Dr. Le Billon emphasized the continued combined effort towards a mixture of these pathways could result in the fossil fuel reduction we need.
Kathryn Harrison brought the issue home to Canada, the fourth largest exporter of oil globally and the world’s sixth largest exporter of gas. Most of what Canada extracts is burned abroad, and she noted “that distinction has some really important political implications.” Canada’s emissions accounting excludes those ‘downstream’ emissions, allowing it to claim climate leadership while ramping up production.
This logic fuels a paradox: The argument put forward is that if Canada does not produce oil and gas, it will simply be produced elsewhere and perhaps with lower environmental and safety standards, even claiming that continued exports are needed to fund domestic emission reductions. This last argument prioritizes accounting while worsening the global climate crisis, the impacts of which fall most heavily on the Global South.
Dr. Harrison explained that this strategy is both environmentally and economically shortsighted, as Canada is either “contributing to a glut” in doing so risking financial losses through overproduction, or “banking on a failure to limit warming”, as the healthy market for increasing oil and gas production (including Liquefied Natural Gas) only exists “if the world isn’t making progress on climate action”. She explained that even if Canada wanted to prioritize economic gain over stopping climate change, Canada is "competitively disadvantaged” in a decarbonizing global economy, as Canadian oil is more difficult and more expensive to produce, so “we will not be the last producer standing”.
With Canada’s unique position as a global exporter of oil and gas, global cooperation on fossil fuel supply could be an effective way forward.
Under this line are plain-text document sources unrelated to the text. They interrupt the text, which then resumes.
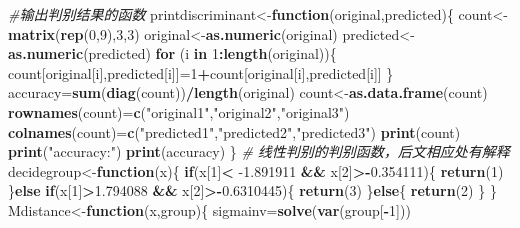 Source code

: \documentclass[]{article}
\newenvironment{Shaded}{\begin{snugshade}}{\end{snugshade}}
\newcommand{\CommentTok}[1]{\textcolor[rgb]{0.56,0.35,0.01}{\textit{#1}}}
\newcommand{\ControlFlowTok}[1]{\textcolor[rgb]{0.13,0.29,0.53}{\textbf{#1}}}
\newcommand{\DecValTok}[1]{\textcolor[rgb]{0.00,0.00,0.81}{#1}}
\newcommand{\FloatTok}[1]{\textcolor[rgb]{0.00,0.00,0.81}{#1}}
\newcommand{\KeywordTok}[1]{\textcolor[rgb]{0.13,0.29,0.53}{\textbf{#1}}}
\newcommand{\NormalTok}[1]{#1}
\newcommand{\OperatorTok}[1]{\textcolor[rgb]{0.81,0.36,0.00}{\textbf{#1}}}
\newcommand{\StringTok}[1]{\textcolor[rgb]{0.31,0.60,0.02}{#1}}
\begin{document}
\begin{Shaded}
\begin{Highlighting}[]
\CommentTok{#输出判别结果的函数}
\NormalTok{printdiscriminant<-}\ControlFlowTok{function}\NormalTok{(original,predicted)\{}
\NormalTok{  count<-}\KeywordTok{matrix}\NormalTok{(}\KeywordTok{rep}\NormalTok{(}\DecValTok{0}\NormalTok{,}\DecValTok{9}\NormalTok{),}\DecValTok{3}\NormalTok{,}\DecValTok{3}\NormalTok{)}
\NormalTok{  original<-}\KeywordTok{as.numeric}\NormalTok{(original)}
\NormalTok{  predicted<-}\KeywordTok{as.numeric}\NormalTok{(predicted)}
  \ControlFlowTok{for}\NormalTok{ (i }\ControlFlowTok{in} \DecValTok{1}\OperatorTok{:}\KeywordTok{length}\NormalTok{(original))\{}
\NormalTok{    count[original[i],predicted[i]]=}\DecValTok{1}\OperatorTok{+}\NormalTok{count[original[i],predicted[i]]}
\NormalTok{  \}}
\NormalTok{  accuracy=}\KeywordTok{sum}\NormalTok{(}\KeywordTok{diag}\NormalTok{(count))}\OperatorTok{/}\KeywordTok{length}\NormalTok{(original)}
\NormalTok{  count<-}\KeywordTok{as.data.frame}\NormalTok{(count)}
  \KeywordTok{rownames}\NormalTok{(count)=}\KeywordTok{c}\NormalTok{(}\StringTok{"original1"}\NormalTok{,}\StringTok{"original2"}\NormalTok{,}\StringTok{"original3"}\NormalTok{)}
  \KeywordTok{colnames}\NormalTok{(count)=}\KeywordTok{c}\NormalTok{(}\StringTok{"predicted1"}\NormalTok{,}\StringTok{"predicted2"}\NormalTok{,}\StringTok{"predicted3"}\NormalTok{)}
  \KeywordTok{print}\NormalTok{(count)}
  \KeywordTok{print}\NormalTok{(}\StringTok{"accuracy:"}\NormalTok{)}
  \KeywordTok{print}\NormalTok{(accuracy)}
\NormalTok{\}}
\CommentTok{# 线性判别的判别函数，后文相应处有解释}
\NormalTok{decidegroup<-}\ControlFlowTok{function}\NormalTok{(x)\{}
  \ControlFlowTok{if}\NormalTok{(x[}\DecValTok{1}\NormalTok{]}\OperatorTok{<}\StringTok{ }\FloatTok{-1.891911} \OperatorTok{&&}\StringTok{ }\NormalTok{x[}\DecValTok{2}\NormalTok{]}\OperatorTok{>-}\FloatTok{0.354111}\NormalTok{)\{}
    \KeywordTok{return}\NormalTok{(}\DecValTok{1}\NormalTok{)}
\NormalTok{  \}}\ControlFlowTok{else} \ControlFlowTok{if}\NormalTok{(x[}\DecValTok{1}\NormalTok{]}\OperatorTok{>}\FloatTok{1.794088} \OperatorTok{&&}\StringTok{ }\NormalTok{x[}\DecValTok{2}\NormalTok{]}\OperatorTok{>-}\FloatTok{0.6310445}\NormalTok{)\{}
    \KeywordTok{return}\NormalTok{(}\DecValTok{3}\NormalTok{)}
\NormalTok{  \}}\ControlFlowTok{else}\NormalTok{\{}
    \KeywordTok{return}\NormalTok{(}\DecValTok{2}\NormalTok{)}
\NormalTok{  \}  }
\NormalTok{\}}
\NormalTok{Mdistance<-}\ControlFlowTok{function}\NormalTok{(x,group)\{}
\NormalTok{  sigmainv=}\KeywordTok{solve}\NormalTok{(}\KeywordTok{var}\NormalTok{(group[}\OperatorTok{-}\DecValTok{1}\NormalTok{]))}

\end{Highlighting}
\end{Shaded}
\end{document}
Both presenters pointed out that these conversations will continue at COP30 in Belém this year, spurred by calls from activists and scholars. Dr. Harrison expressed optimism around a shift to renewable energy generation, which is falling in cost to produce. As more countries take up renewable energy, Canada will have less of a market for exports. The strategies that Dr. Le Billon outlined all start with increased pressure on all levels of government, and it is that increased political will that is necessary to keep our fossil fuels in the ground.
Stay tuned for future Climate Conversations on the Proliferation of Renewables, another on Critical Minerals and a panel on the growth of Electric Vehicles. Sign up for our newsletter to hear of confirmed dates.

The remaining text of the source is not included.